**Exercise requirements:** Using the entries below, say how many of the lines carry "https". Write the number alone.

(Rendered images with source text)
*** Begin section ***

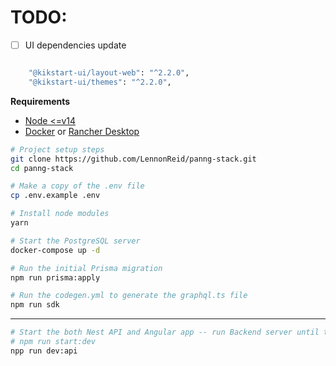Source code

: # TODO:

* [ ]  UI dependencies update
```bash

    "@kikstart-ui/layout-web": "^2.2.0",
    "@kikstart-ui/themes": "^2.2.0",
``` 


**Requirements**

- [Node <=v14](https://nodejs.org/)
- [Docker](https://www.docker.com/) or [Rancher Desktop](https://rancherdesktop.io/)

```bash
# Project setup steps
git clone https://github.com/LennonReid/panng-stack.git
cd panng-stack

# Make a copy of the .env file
cp .env.example .env

# Install node modules
yarn

# Start the PostgreSQL server
docker-compose up -d

# Run the initial Prisma migration
npm run prisma:apply

# Run the codegen.yml to generate the graphql.ts file
npm run sdk

```

---

```bash
# Start the both Nest API and Angular app -- run Backend server until the frontend issues resolved
# npm run start:dev
npp run dev:api
```

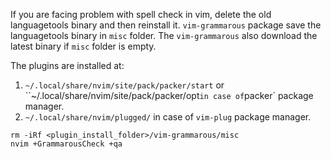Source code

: If you are facing problem with spell check in vim, delete the old languagetools binary and then reinstall it. `vim-grammarous` package save the languagetools binary in `misc` folder. The `vim-grammarous` also download the latest binary if `misc` folder is empty.

The plugins are installed at:

1. `~/.local/share/nvim/site/pack/packer/start` or ``~/.local/share/nvim/site/pack/packer/opt` in case of `packer` package manager.
2. `~/.local/share/nvim/plugged/` in case of `vim-plug` package manager.

```
rm -iRf <plugin_install_folder>/vim-grammarous/misc
nvim +GrammarousCheck +qa
```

*** End section ***

**Written response:** 3